Task to carry out
For the data below, give again exactly the lines from the one containing "schallt es durch" through the one containing "Die Sonne ist", both ends included, and no others.

Recorded data

▽

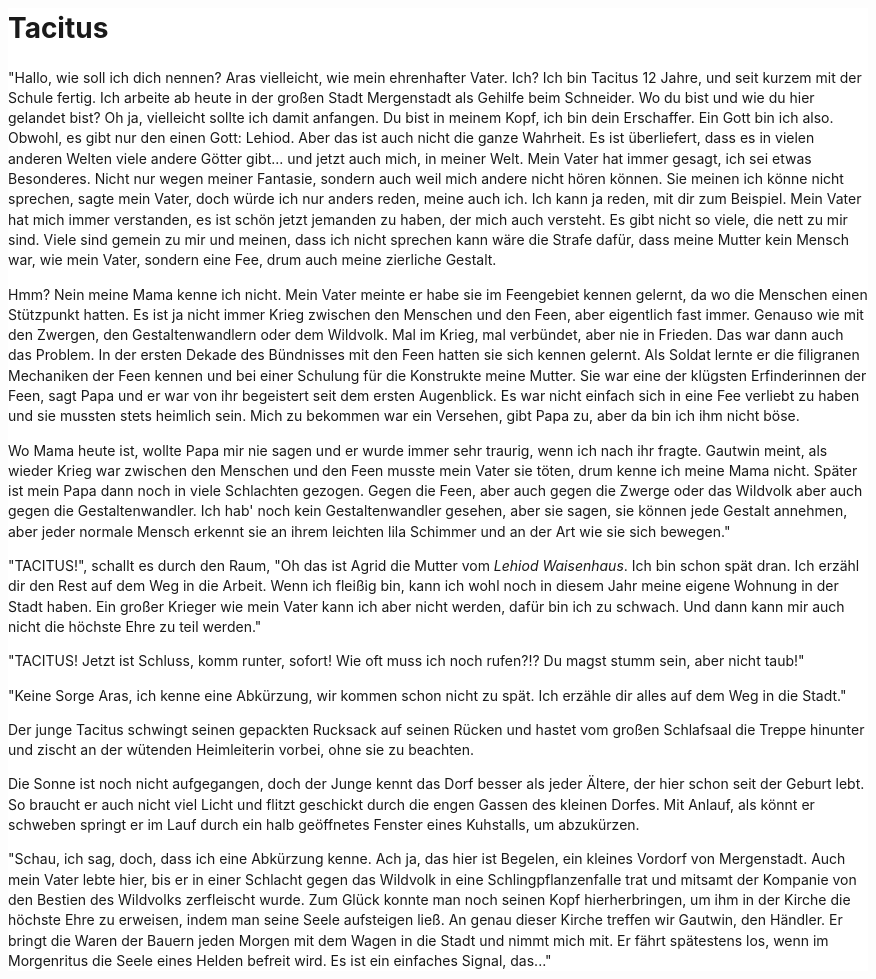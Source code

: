# Tacitus

"Hallo, wie soll ich dich nennen? Aras vielleicht, wie mein ehrenhafter Vater. Ich? Ich bin Tacitus 12 Jahre, und seit kurzem mit der Schule fertig. Ich arbeite ab heute in der großen Stadt Mergenstadt als Gehilfe beim Schneider. Wo du bist und wie du hier gelandet bist? Oh ja, vielleicht sollte ich damit anfangen. Du bist in meinem Kopf, ich bin dein Erschaffer. Ein Gott bin ich also. Obwohl, es gibt nur den einen Gott: Lehiod. Aber das ist auch nicht die ganze Wahrheit. Es ist überliefert, dass es in vielen anderen Welten viele andere Götter gibt... und jetzt auch mich, in meiner Welt. Mein Vater hat immer gesagt, ich sei etwas Besonderes. Nicht nur wegen meiner Fantasie, sondern auch weil mich andere nicht hören können. Sie meinen ich könne nicht sprechen, sagte mein Vater, doch würde ich nur anders reden, meine auch ich. Ich kann ja reden, mit dir zum Beispiel. Mein Vater hat mich immer verstanden, es ist schön jetzt jemanden zu haben, der mich auch versteht. Es gibt nicht so viele, die nett zu mir sind. Viele sind gemein zu mir und meinen, dass ich nicht sprechen kann wäre die Strafe dafür, dass meine Mutter kein Mensch war, wie mein Vater, sondern eine Fee, drum auch meine zierliche Gestalt.

Hmm? Nein meine Mama kenne ich nicht. Mein Vater meinte er habe sie im Feengebiet kennen gelernt, da wo die Menschen einen Stützpunkt hatten. Es ist ja nicht immer Krieg zwischen den Menschen und den Feen, aber eigentlich fast immer. Genauso wie mit den Zwergen, den Gestaltenwandlern oder dem Wildvolk. Mal im Krieg, mal verbündet, aber nie in Frieden. Das war dann auch das Problem. In der ersten Dekade des Bündnisses mit den Feen hatten sie sich kennen gelernt. Als Soldat lernte er die filigranen Mechaniken der Feen kennen und bei einer Schulung für die Konstrukte meine Mutter. Sie war eine der klügsten Erfinderinnen der Feen, sagt Papa und er war von ihr begeistert seit dem ersten Augenblick. Es war nicht einfach sich in eine Fee verliebt zu haben und sie mussten stets heimlich sein. Mich zu bekommen war ein Versehen, gibt Papa zu, aber da bin ich ihm nicht böse. 

Wo Mama heute ist, wollte Papa mir nie sagen und er wurde immer sehr traurig, wenn ich nach ihr fragte. Gautwin meint, als wieder Krieg war zwischen den Menschen und den Feen musste mein Vater sie töten, drum kenne ich meine Mama nicht. Später ist mein Papa dann noch in viele Schlachten gezogen. Gegen die Feen, aber auch gegen die Zwerge oder das Wildvolk aber auch gegen die Gestaltenwandler. Ich hab' noch kein Gestaltenwandler gesehen, aber sie sagen, sie können jede Gestalt annehmen, aber jeder normale Mensch erkennt sie an ihrem leichten lila Schimmer und an der Art wie sie sich bewegen."

"TACITUS!", schallt es durch den Raum, "Oh das ist Agrid die Mutter vom *Lehiod  Waisenhaus*. Ich bin schon spät dran. Ich erzähl dir den Rest auf dem Weg in die Arbeit. Wenn ich fleißig bin, kann ich wohl noch in diesem Jahr meine eigene Wohnung in der Stadt haben. Ein großer Krieger wie mein Vater kann ich aber nicht werden, dafür bin ich zu schwach. Und dann kann mir auch nicht die höchste Ehre zu teil werden."

"TACITUS! Jetzt ist Schluss, komm runter, sofort! Wie oft muss ich noch rufen?!? Du magst stumm sein, aber nicht taub!"

"Keine Sorge Aras, ich kenne eine Abkürzung, wir kommen schon nicht zu spät. Ich erzähle dir alles auf dem Weg in die Stadt."

Der junge Tacitus schwingt seinen gepackten Rucksack auf seinen Rücken und hastet vom großen Schlafsaal die Treppe hinunter und zischt an der wütenden Heimleiterin vorbei, ohne sie zu beachten. 

Die Sonne ist noch nicht aufgegangen, doch der Junge kennt das Dorf besser als jeder Ältere, der hier schon seit der Geburt lebt. So braucht er auch nicht viel Licht und flitzt geschickt durch die engen Gassen des kleinen Dorfes. Mit Anlauf, als könnt er schweben springt er im Lauf durch ein halb geöffnetes Fenster eines Kuhstalls, um abzukürzen.

"Schau, ich sag, doch, dass ich eine Abkürzung kenne. Ach ja, das hier ist Begelen, ein kleines Vordorf von Mergenstadt. Auch mein Vater lebte hier, bis er in einer Schlacht gegen das Wildvolk in eine Schlingpflanzenfalle trat und mitsamt der Kompanie von den Bestien des Wildvolks zerfleischt wurde. Zum Glück konnte man noch seinen Kopf hierherbringen, um ihm in der Kirche die höchste Ehre zu erweisen, indem man seine Seele aufsteigen ließ. An genau dieser Kirche treffen wir Gautwin, den Händler. Er bringt die Waren der Bauern jeden Morgen mit dem Wagen in die Stadt und nimmt mich mit. Er fährt spätestens los, wenn im Morgenritus die Seele eines Helden befreit wird. Es ist ein einfaches Signal, das..."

△

Exercise answer
"TACITUS!", schallt es durch den Raum, "Oh das ist Agrid die Mutter vom *Lehiod  Waisenhaus*. Ich bin schon spät dran. Ich erzähl dir den Rest auf dem Weg in die Arbeit. Wenn ich fleißig bin, kann ich wohl noch in diesem Jahr meine eigene Wohnung in der Stadt haben. Ein großer Krieger wie mein Vater kann ich aber nicht werden, dafür bin ich zu schwach. Und dann kann mir auch nicht die höchste Ehre zu teil werden."

"TACITUS! Jetzt ist Schluss, komm runter, sofort! Wie oft muss ich noch rufen?!? Du magst stumm sein, aber nicht taub!"

"Keine Sorge Aras, ich kenne eine Abkürzung, wir kommen schon nicht zu spät. Ich erzähle dir alles auf dem Weg in die Stadt."

Der junge Tacitus schwingt seinen gepackten Rucksack auf seinen Rücken und hastet vom großen Schlafsaal die Treppe hinunter und zischt an der wütenden Heimleiterin vorbei, ohne sie zu beachten. 

Die Sonne ist noch nicht aufgegangen, doch der Junge kennt das Dorf besser als jeder Ältere, der hier schon seit der Geburt lebt. So braucht er auch nicht viel Licht und flitzt geschickt durch die engen Gassen des kleinen Dorfes. Mit Anlauf, als könnt er schweben springt er im Lauf durch ein halb geöffnetes Fenster eines Kuhstalls, um abzukürzen.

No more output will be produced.